Le Covid-19 est une énigme scientifique et les laboratoires équipés pour la recherche planchent sans relâche afin de mettre vite au point un vaccin contre cette calamité. Il se dit tout et n’importe quoi sur le palier traitement curatif. La chloroquine administrée par le toubib aux cheveux longs, Raoult Didier, a même suscité une chaude querelle épistémologique entre les scientistes accrochés à la méthode et les pragmatistes autrement plus ouverts sur l’expérience. Les Mister Sabitou [Les messieurs je sais tout] déferlent sur les réseaux sociaux et un flux de haut-parleurs traverse les plateaux de télévision. Tous ne tournent pas sept fois dans leur bouche la langue avant de s’exprimer et ça leur vaut à l’occasion des retours de manivelle pas volés du tout à ceux-là. Ainsi, de ce chercheur labellisé Inserm, préconisant de conduire des tests en Afrique et qui évoque le scabreux précédent survenu sous le signe du VIH, avec des prostituées prises pour des cobayes à leur insu.

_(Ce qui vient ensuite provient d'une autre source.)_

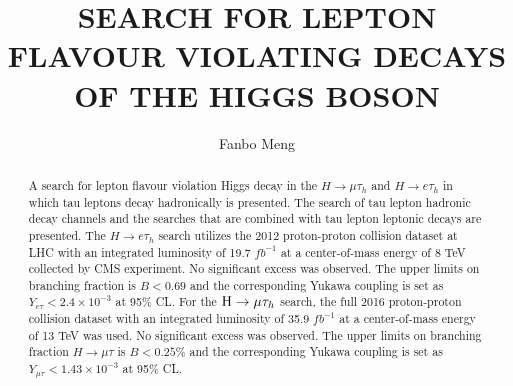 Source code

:\documentclass[final,numrefs,sort&compress,noinfo]{nddiss2e}
\begin{document}
\frontmatter %

\title{SEARCH FOR LEPTON FLAVOUR VIOLATING DECAYS OF THE HIGGS BOSON}
\author{Fanbo Meng}
\maketitle
%
%

\makecopyright

\begin{abstract}

A search for lepton flavour violation Higgs decay in the $H \to \mu\tau_{h}$ and $H\to e\tau_{h}$ in which tau leptons decay hadronically is presented. The search of tau lepton hadronic decay channels and the searches that are combined with tau lepton leptonic decays are presented. The $H \to e \tau_{h}$ search utilizes the 2012 proton-proton collision dataset at LHC with an integrated luminosity of 19.7 $fb^{-1}$ at a center-of-mass energy of 8 TeV collected by CMS experiment. No significant excess was observed. The upper limits on branching fraction is $B<0.69$ and the corresponding Yukawa coupling is set as $Y_{e\tau}<2.4\times10^{-3}$ at 95\% CL. For the $\mathrm{H}\to \mu\tau_{h}$ search, the full 2016 proton-proton collision dataset with an integrated luminosity of 35.9 $fb^{-1}$ at a center-of-mass energy of 13 TeV was used. No significant excess was observed. The upper limits on branching fraction $H\to \mu\tau$ is $B<0.25\%$ and the corresponding Yukawa coupling is set as $Y_{\mu\tau}<1.43\times10^{-3}$ at 95\% CL. 




\end{abstract}

\end{document}
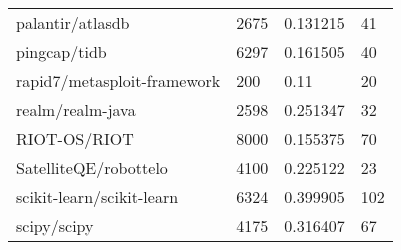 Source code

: \begin{table}[]
\begin{tabular}{llll}
palantir/atlasdb                            & 2675                               & 0.131215                                                                                                          & 41                                                                                                            \\
pingcap/tidb                                & 6297                               & 0.161505                                                                                                          & 40                                                                                                            \\
rapid7/metasploit-framework                 & 200                                & 0.11                                                                                                              & 20                                                                                                            \\
realm/realm-java                            & 2598                               & 0.251347                                                                                                          & 32                                                                                                            \\
RIOT-OS/RIOT                                & 8000                               & 0.155375                                                                                                          & 70                                                                                                            \\
SatelliteQE/robottelo                       & 4100                               & 0.225122                                                                                                          & 23                                                                                                            \\
scikit-learn/scikit-learn                   & 6324                               & 0.399905                                                                                                          & 102                                                                                                           \\
scipy/scipy                                 & 4175                               & 0.316407                                                                                                          & 67                                                                                                            \\

\end{tabular}
\end{table}
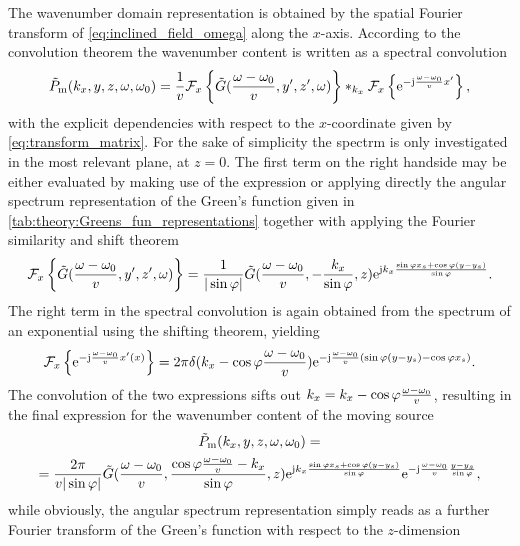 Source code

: The wavenumber domain representation is obtained by the spatial Fourier transform of \eqref{eq:inclined_field_omega} along the $x$-axis.
According to the convolution theorem the wavenumber content is written as a spectral convolution
\begin{equation}
\tilde{P}_{\mathrm{m}}(k_x,y,z,\omega,\omega_0) =
\frac{1}{v}
\mathcal{F}_x \left\{
\tilde{G}(\frac{\omega-\omega_0}{v}, y', z', \omega) \right\}
\ast_{k_x}
\mathcal{F}_x \left\{
\mathrm{e}^{-\mathrm{j} \frac{\omega-\omega_0}{v} x' }
 \right\},
\end{equation}
with the explicit dependencies with respect to the $x$-coordinate given by \eqref{eq:transform_matrix}.
For the sake of simplicity the spectrm is only investigated in the most relevant plane, at $z = 0$.
The first term on the right handside may be either evaluated by making use of the expression \cite[(6.677,9.)]{Gradshteyn2007} or applying directly the angular spectrum representation of the Green's function given in \eqref{tab:theory:Greens_fun_representations} together with applying the Fourier similarity and shift theorem
\begin{equation}
\mathcal{F}_x \left\{
\tilde{G}(\frac{\omega-\omega_0}{v}, y', z', \omega) \right\} =
\frac{1}{|\sin\varphi|} \tilde{G}( \frac{\omega-\omega_0}{v}, - \frac{k_x}{\sin\varphi} , z ) \mathrm{e}^{\mathrm{j} k_x \frac{\sin\varphi x_s + \cos\varphi (y-y_s)}{\sin\varphi}}.
\end{equation}
The right term in the spectral convolution is again obtained from the spectrum of an exponential using the shifting theorem, yielding
\begin{equation}
\mathcal{F}_x \left\{
\mathrm{e}^{-\mathrm{j} \frac{\omega-\omega_0}{v} x'(x)}
 \right\} = 2\pi \delta(k_x - \cos\varphi \frac{\omega-\omega_0}{v}) \mathrm{e}^{-\mathrm{j} \frac{\omega-\omega_0}{v}\left( \sin\varphi(y-y_s) - \cos\varphi x_s \right)}.
\end{equation}
The convolution of the two expressions sifts out $k_x = k_x - \cos\varphi \frac{\omega-\omega_0}{v}$, resulting in the final expression for the wavenumber content of the moving source
\begin{multline}
\tilde{P}_{\mathrm{m}}(k_x,y,z,\omega,\omega_0) = \\ =
\frac{2\pi}{v|\sin\varphi|} \tilde{G}( \frac{\omega-\omega_0}{v}, \frac{\cos\varphi \frac{\omega-\omega_0}{v}- k_x }{\sin\varphi} , z )  
\mathrm{e}^{\mathrm{j} k_x\frac{\sin\varphi x_s + \cos\varphi (y-y_s)}{\sin\varphi}}
\mathrm{e}^{-\mathrm{j} \frac{\omega-\omega_0}{v} \frac{y-y_s}{\sin\varphi}},
\end{multline}
while obviously, the angular spectrum representation simply reads as a further Fourier transform of the Green's function with respect to the $z$-dimension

Le placide Didier Drogba a vu rouge vif et pas que lui. Le Parloir s’est enflammé comme la savane en saison sèche avec une furtive étincelle. Quoi ? Comment ? On est où là ? Mais d’où sort ce corniaud ? L’indignation a proféré des noms d’oiseaux en vrac. Cet abruti avait-il perdu de vue qu’il se trouvait sur le plateau de LCI et non dans son troquet favori, à y échanger avec ses acolytes des blagues douteuses ? Sermonné copieusement à l’Inserm dont l’image institutionnelle ne peut que pâtir d’une sortie aussi minable, raciste, il a présenté ses excuses dès le lendemain. Peut-être même bien que c’était ça ou il déguerpissait les lieux sine die… Pareil marché, et pas moins, serait à la dimension de l’offense. Ou comment ravir la vedette au médiatique Dieudonné. C’est du même calibre que les propos de Sarkozy à Dakar sur l’Histoire et l’Afrique. Toutefois, ce beau et vertueux tollé reste encore une réaction épidermique, compréhensible certes. Mais elle ne va pas plus loin que la réprobation publique et ces excuses sont irrecevables. Puis-je me permettre d’avancer ici qu’au chapitre de la risée publique, nous n’avons là que ce que nous méritons ?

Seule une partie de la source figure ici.